▸ **EXERCISE OBJECTIVE**:
Restrict the output to the lines below starting at the one that contains "Gripmock generates an" and ending at the one that contains "#### OpenTelemetry exporter", and restate them word for word, both ends included.

▸ **INPUT DATA**:

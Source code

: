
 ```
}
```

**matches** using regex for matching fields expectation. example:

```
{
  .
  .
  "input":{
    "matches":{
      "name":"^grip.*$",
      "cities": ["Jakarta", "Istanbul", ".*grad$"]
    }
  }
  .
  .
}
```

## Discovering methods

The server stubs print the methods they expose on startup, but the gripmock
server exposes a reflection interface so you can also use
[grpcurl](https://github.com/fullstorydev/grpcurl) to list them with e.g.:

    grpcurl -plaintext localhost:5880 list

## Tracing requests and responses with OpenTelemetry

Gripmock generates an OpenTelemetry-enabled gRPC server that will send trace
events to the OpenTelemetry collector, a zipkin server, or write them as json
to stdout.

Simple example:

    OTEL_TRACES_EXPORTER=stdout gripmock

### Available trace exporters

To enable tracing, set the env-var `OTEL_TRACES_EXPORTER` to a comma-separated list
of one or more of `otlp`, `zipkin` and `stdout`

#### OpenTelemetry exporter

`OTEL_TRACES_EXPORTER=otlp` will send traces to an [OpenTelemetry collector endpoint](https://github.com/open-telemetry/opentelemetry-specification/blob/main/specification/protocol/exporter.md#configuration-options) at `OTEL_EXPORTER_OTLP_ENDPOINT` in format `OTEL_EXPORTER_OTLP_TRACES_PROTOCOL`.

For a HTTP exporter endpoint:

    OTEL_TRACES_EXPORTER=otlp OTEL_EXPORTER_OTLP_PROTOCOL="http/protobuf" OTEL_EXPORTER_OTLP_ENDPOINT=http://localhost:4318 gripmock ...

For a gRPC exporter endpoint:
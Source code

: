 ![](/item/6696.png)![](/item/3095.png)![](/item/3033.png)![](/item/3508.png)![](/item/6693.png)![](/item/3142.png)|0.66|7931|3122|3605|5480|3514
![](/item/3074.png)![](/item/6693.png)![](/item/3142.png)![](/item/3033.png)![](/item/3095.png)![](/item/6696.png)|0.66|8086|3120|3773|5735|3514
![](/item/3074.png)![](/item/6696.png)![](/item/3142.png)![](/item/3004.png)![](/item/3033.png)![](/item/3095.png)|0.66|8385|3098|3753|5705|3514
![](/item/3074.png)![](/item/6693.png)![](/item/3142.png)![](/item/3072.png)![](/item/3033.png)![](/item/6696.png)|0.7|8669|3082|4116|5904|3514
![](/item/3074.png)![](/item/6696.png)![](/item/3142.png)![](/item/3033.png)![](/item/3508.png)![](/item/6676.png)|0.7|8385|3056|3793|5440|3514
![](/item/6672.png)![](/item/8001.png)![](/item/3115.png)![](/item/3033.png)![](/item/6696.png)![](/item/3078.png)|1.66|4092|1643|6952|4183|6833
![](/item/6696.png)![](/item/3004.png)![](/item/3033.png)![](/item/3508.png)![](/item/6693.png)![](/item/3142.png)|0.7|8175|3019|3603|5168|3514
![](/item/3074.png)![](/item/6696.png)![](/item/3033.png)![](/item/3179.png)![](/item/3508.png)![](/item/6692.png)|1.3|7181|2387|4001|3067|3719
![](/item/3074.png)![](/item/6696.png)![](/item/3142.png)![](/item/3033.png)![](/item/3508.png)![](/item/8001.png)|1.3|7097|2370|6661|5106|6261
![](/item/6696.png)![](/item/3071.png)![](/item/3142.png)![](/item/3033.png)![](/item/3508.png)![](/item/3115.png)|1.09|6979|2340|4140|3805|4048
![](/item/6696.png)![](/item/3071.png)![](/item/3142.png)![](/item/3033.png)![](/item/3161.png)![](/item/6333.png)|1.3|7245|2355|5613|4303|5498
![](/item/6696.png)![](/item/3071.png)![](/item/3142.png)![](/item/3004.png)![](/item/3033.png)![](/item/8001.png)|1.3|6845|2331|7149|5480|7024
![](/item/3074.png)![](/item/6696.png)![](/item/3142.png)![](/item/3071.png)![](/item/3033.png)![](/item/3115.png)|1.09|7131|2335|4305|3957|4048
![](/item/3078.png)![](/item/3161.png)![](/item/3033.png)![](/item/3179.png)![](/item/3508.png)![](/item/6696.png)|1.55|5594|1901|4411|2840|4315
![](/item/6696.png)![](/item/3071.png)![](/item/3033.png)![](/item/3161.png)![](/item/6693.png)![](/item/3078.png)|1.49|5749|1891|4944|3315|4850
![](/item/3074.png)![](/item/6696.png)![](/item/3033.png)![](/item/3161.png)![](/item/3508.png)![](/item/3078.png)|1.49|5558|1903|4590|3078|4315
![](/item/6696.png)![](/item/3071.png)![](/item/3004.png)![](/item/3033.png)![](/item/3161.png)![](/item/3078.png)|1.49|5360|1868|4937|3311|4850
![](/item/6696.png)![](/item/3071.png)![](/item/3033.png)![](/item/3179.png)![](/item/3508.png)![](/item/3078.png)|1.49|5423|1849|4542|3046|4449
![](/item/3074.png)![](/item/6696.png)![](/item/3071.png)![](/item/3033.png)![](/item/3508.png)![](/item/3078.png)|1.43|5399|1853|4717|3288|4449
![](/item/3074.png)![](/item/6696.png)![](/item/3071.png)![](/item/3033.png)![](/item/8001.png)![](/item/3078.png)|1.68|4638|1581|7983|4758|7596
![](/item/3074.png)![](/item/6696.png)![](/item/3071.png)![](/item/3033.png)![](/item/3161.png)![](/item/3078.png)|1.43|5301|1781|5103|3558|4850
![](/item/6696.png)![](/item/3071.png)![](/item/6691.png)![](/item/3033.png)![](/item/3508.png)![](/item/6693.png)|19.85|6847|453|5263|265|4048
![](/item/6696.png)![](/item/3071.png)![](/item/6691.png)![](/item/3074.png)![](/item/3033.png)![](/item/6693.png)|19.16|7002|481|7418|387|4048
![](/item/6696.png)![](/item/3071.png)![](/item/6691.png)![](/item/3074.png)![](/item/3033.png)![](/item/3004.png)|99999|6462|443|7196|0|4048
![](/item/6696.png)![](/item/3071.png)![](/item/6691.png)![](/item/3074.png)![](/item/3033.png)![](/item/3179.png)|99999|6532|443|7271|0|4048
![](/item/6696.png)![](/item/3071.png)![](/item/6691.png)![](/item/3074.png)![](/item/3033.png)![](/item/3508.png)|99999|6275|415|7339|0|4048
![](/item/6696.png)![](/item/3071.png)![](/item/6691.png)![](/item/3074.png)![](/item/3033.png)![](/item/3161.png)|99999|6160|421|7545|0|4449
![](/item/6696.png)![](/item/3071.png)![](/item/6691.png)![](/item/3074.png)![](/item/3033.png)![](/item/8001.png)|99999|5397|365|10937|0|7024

▸ **RESULT**:
Gripmock generates an OpenTelemetry-enabled gRPC server that will send trace
events to the OpenTelemetry collector, a zipkin server, or write them as json
to stdout.

Simple example:

    OTEL_TRACES_EXPORTER=stdout gripmock

### Available trace exporters

To enable tracing, set the env-var `OTEL_TRACES_EXPORTER` to a comma-separated list
of one or more of `otlp`, `zipkin` and `stdout`

#### OpenTelemetry exporter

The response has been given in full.